TASK TO COMPLETE ▸
The answer must consist of every line in the data that contains "heroMedia".

###

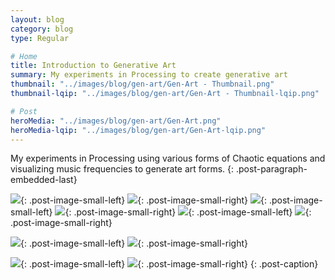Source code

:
 ```yaml
---
layout: blog
category: blog
type: Regular

# Home
title: Introduction to Generative Art
summary: My experiments in Processing to create generative art
thumbnail: "../images/blog/gen-art/Gen-Art - Thumbnail.png"
thumbnail-lqip: "../images/blog/gen-art/Gen-Art - Thumbnail-lqip.png"

# Post
heroMedia: "../images/blog/gen-art/Gen-Art.png"
heroMedia-lqip: "../images/blog/gen-art/Gen-Art-lqip.png"
---
```





My experiments in Processing using various forms of Chaotic equations and visualizing music frequencies to generate art forms.
{: .post-paragraph-embedded-last}




<div class="post-code"><script src="https://gist.github.com/eshaankaul29/d967920dd2dee0a60a7b82af2bf5b2ec.js"></script></div>

<div class="post-code"><script src="https://gist.github.com/eshaankaul29/af7e17b584bce74eae97011197310809.js"></script></div>



<img src="../images/blog/gen-art/Images/gen-art-1-lqip.png" data-src="../images/blog/gen-art/Images/gen-art-1.png" class="lazyload blur-up">{: .post-image-small-left}
<img src="../images/blog/gen-art/Images/gen-art-2-lqip.png" data-src="../images/blog/gen-art/Images/gen-art-2.png" class="lazyload blur-up">{: .post-image-small-right}
<img src="../images/blog/gen-art/Images/gen-art-3-lqip.png" data-src="../images/blog/gen-art/Images/gen-art-3.png" class="lazyload blur-up">{: .post-image-small-left}
<img src="../images/blog/gen-art/Images/gen-art-4-lqip.png" data-src="../images/blog/gen-art/Images/gen-art-4.png" class="lazyload blur-up">{: .post-image-small-right}
<img src="../images/blog/gen-art/Images/gen-art-5-lqip.png" data-src="../images/blog/gen-art/Images/gen-art-5.png" class="lazyload blur-up">{: .post-image-small-left}
<img src="../images/blog/gen-art/Images/gen-art-6-lqip.png" data-src="../images/blog/gen-art/Images/gen-art-6.png" class="lazyload blur-up">{: .post-image-small-right}


<img src="../images/blog/gen-art/Images/gen-art-7-lqip.png" data-src="../images/blog/gen-art/Images/gen-art-7.png" class="lazyload blur-up">{: .post-image-small-left}
<img src="../images/blog/gen-art/Images/gen-art-8-lqip.png" data-src="../images/blog/gen-art/Images/gen-art-8.png" class="lazyload blur-up">{: .post-image-small-right}



<img src="../images/blog/gen-art/Images/gen-art-9-lqip.png" data-src="../images/blog/gen-art/Images/gen-art-9.png" class="lazyload blur-up">{: .post-image-small-left}
<img src="../images/blog/gen-art/Images/gen-art-10-lqip.png" data-src="../images/blog/gen-art/Images/gen-art-10.png" class="lazyload blur-up">{: .post-image-small-right}
{: .post-caption}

###

EXERCISE RESPONSE ▸
heroMedia: "../images/blog/gen-art/Gen-Art.png"
heroMedia-lqip: "../images/blog/gen-art/Gen-Art-lqip.png"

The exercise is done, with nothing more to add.